The Federal Deposit Insurance Corporation (FDIC) has "gone rogue," publicly breaking with the Bush Administration on the best way to end the housing crisis.

FDIC Chairman Sheila Bair has issued a proposal for the government to partially guarantee troubled mortgages if lenders agree to rewrite then on more favorable terms. Bair said her plan could prevent about 1.5 million foreclosures.

She wants to use about $24.5 billion from the governments $700 billion Trouble Asset Relief Program, but the idea was rejected by Treasury Secretary Henry Paulson.

Instead, the administration this week backed a plan by Fannie Mae and Freddie Mac, along with other major mortgage lenders, to aggressively provide "workout" programs for homeowners in danger of default. Bair contends it's not aggressive enough to do the job.

"Although foreclosures are costly to lenders, borrowers and communities, the pace of loan modifications continues to be extremely slow," the FDIC said in unveiling the plan. "It is imperative to provide incentives to achieve a sufficient scale in loan modifications to stem the reductions in housing prices and rising foreclosures."

The agency contends that loan modifications should be provided using a systematic and sustainable process. The FDIC initiated a systematic loan modification program at IndyMac Federal Bank to reduce first lien mortgage payments to as low as 31 percent of monthly income.

Modifications are based on interest rate reductions, extension of the length of the loan, and even in some cases reductions in the principle. FDIC wants to try that approach on a national scale.

"A loss share guarantee on re-defaults of modified mortgages can provide the necessary incentive to modify mortgages on a sufficient scale, while leveraging available government funds to affect more mortgages than outright purchases or specific incentives for every modification," the agency said.

The FDIC said it would be prepared to serve as contractor for Treasury and points to what it calls its extensive experience in the IndyMac modification process.

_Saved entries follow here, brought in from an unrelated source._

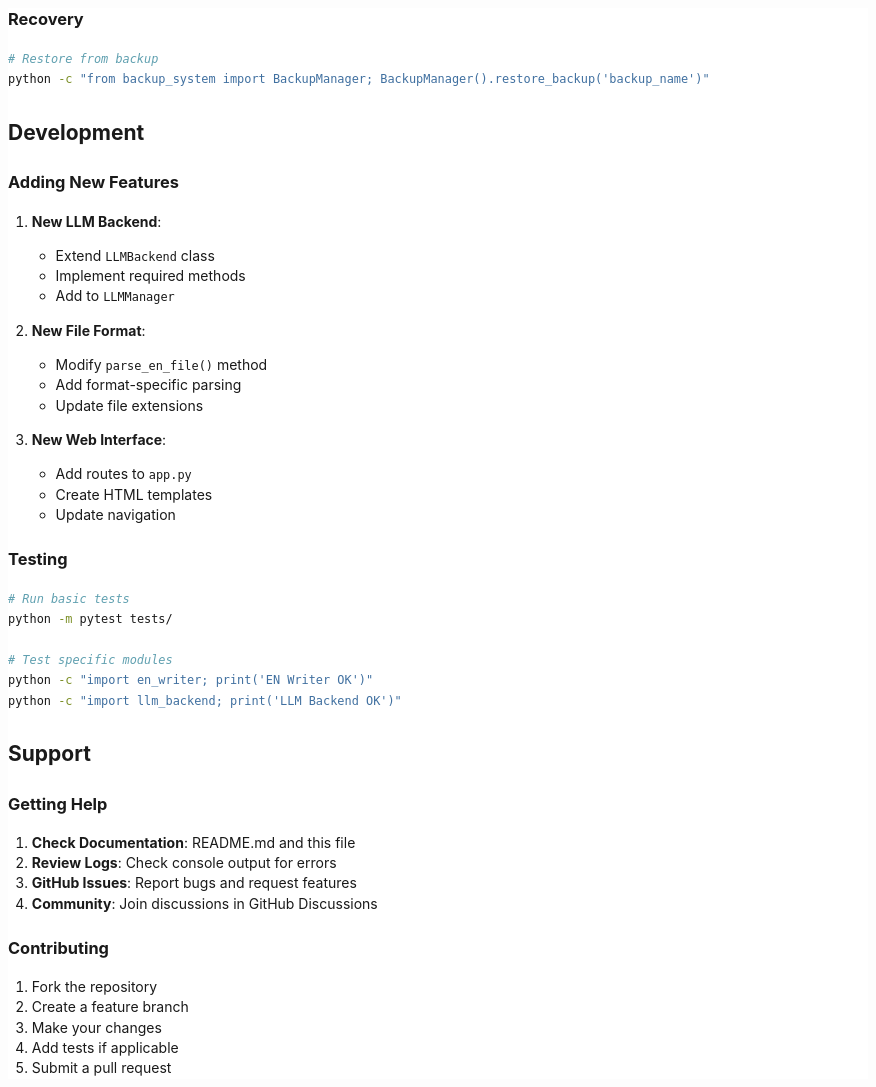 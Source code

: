 ### Recovery
```bash
# Restore from backup
python -c "from backup_system import BackupManager; BackupManager().restore_backup('backup_name')"
```

## Development

### Adding New Features

1. **New LLM Backend**:
   - Extend `LLMBackend` class
   - Implement required methods
   - Add to `LLMManager`

2. **New File Format**:
   - Modify `parse_en_file()` method
   - Add format-specific parsing
   - Update file extensions

3. **New Web Interface**:
   - Add routes to `app.py`
   - Create HTML templates
   - Update navigation

### Testing

```bash
# Run basic tests
python -m pytest tests/

# Test specific modules
python -c "import en_writer; print('EN Writer OK')"
python -c "import llm_backend; print('LLM Backend OK')"
```

## Support

### Getting Help

1. **Check Documentation**: README.md and this file
2. **Review Logs**: Check console output for errors
3. **GitHub Issues**: Report bugs and request features
4. **Community**: Join discussions in GitHub Discussions

### Contributing

1. Fork the repository
2. Create a feature branch
3. Make your changes
4. Add tests if applicable
5. Submit a pull request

Basic structure and scope of proposal

According to the FDIC, the proposal is designed to promote wider adoption of such a systematic loan modification program:

1.By paying servicers $1,000 to cover expenses for each loan modified according to the required standards; and

2.Sharing up to 50% of losses incurred if a modified loan should subsequently re-default.

"We envision that the program can be applied to the estimated 1.4 million non-GSE mortgage loans that were 60 days or more past due as of June 2008, plus an additional 3 million non-GSE loans that are projected to become delinquent by year-end 2009," FDIC said. "Of this total of approximately 4.4 million problem loans, we expect that about half can be modified, resulting in some 2.2 million loan modifications under the plan."